Since everyone loves the Tyne Bar, everyone has visited and given it a rating of 5 out of 5

INSERT INTO Ratings VALUES
    ((SELECT $node_id FROM People WHERE FirstName = 'Alice'),
     (SELECT $node_id FROM Locations WHERE [Name] = 'Tyne Bar'),
     5),
    ((SELECT $node_id FROM People WHERE FirstName = 'Bob'),
     (SELECT $node_id FROM Locations WHERE [Name] = 'Tyne Bar'),
     5),
    ((SELECT $node_id FROM People WHERE FirstName = 'Charlene'),
     (SELECT $node_id FROM Locations WHERE [Name] = 'Tyne Bar'),
     5)

Most people are sensible, so they don’t particularly like Gotham Town though. Well, apart from Bob who, let’s face it, is a bit of an animal.
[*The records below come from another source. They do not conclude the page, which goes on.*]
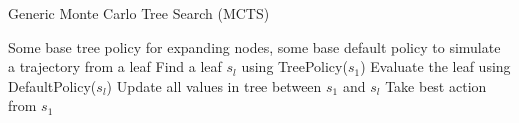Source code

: \begin{algorithm}[t!]
\caption{Generic Monte Carlo Tree Search (MCTS)}
\begin{algorithmic}[1]
\label{alg:mcts}
\REQUIRE Some base tree policy for expanding nodes, some base default policy to simulate a trajectory from a leaf
    \STATE Find a leaf $s_l$ using TreePolicy($s_1$)
    \STATE Evaluate the leaf using DefaultPolicy($s_l$)
    \STATE Update all values in tree between $s_1$ and $s_l$
\ENDWHILE
Take best action from $s_1$
\end{algorithmic}
\end{algorithm}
INSERT INTO Ratings VALUES
    ((SELECT $node_id FROM People WHERE FirstName = 'Alice'),
     (SELECT $node_id FROM Locations WHERE [Name] = 'Gotham Town'),
     1),
    ((SELECT $node_id FROM People WHERE FirstName = 'Bob'),
     (SELECT $node_id FROM Locations WHERE [Name] = 'Gotham Town'),
     4),
    ((SELECT $node_id FROM People WHERE FirstName = 'Charlene'),
     (SELECT $node_id FROM Locations WHERE [Name] = 'Gotham Town'),
     1)

Oh, and Charlene is a big drinker who also love Tilleys.

INSERT INTO Ratings VALUES
    ((SELECT $node_id FROM People WHERE FirstName = 'Charlene'),
     (SELECT $node_id FROM Locations WHERE [Name] = 'Tilleys'),
     5)

Right, now what to do with all this lovely data? All the above is just boring data that we could have created with primary keys and foreign keys, the real power of SQL Server graphing is in the querying. Let’s ask some interesting questions of our database.

The Queries

First, we will start with something simple, get the average rating for all locations and order it best to worse

SELECT
    Locations.[Name],
    COUNT(*) AS [Number Of Ratings],
    AVG(Ratings.Score) AS [Average Rating]
FROM
    People, Ratings, Locations
WHERE 
    MATCH(People-(Ratings)->Locations)
GROUP BY 
    Locations.[Name]
ORDER BY 
    AVG(Ratings.Score) DESC,
    COUNT(*) DESC

Which gives us a nice list of places we might like to visit.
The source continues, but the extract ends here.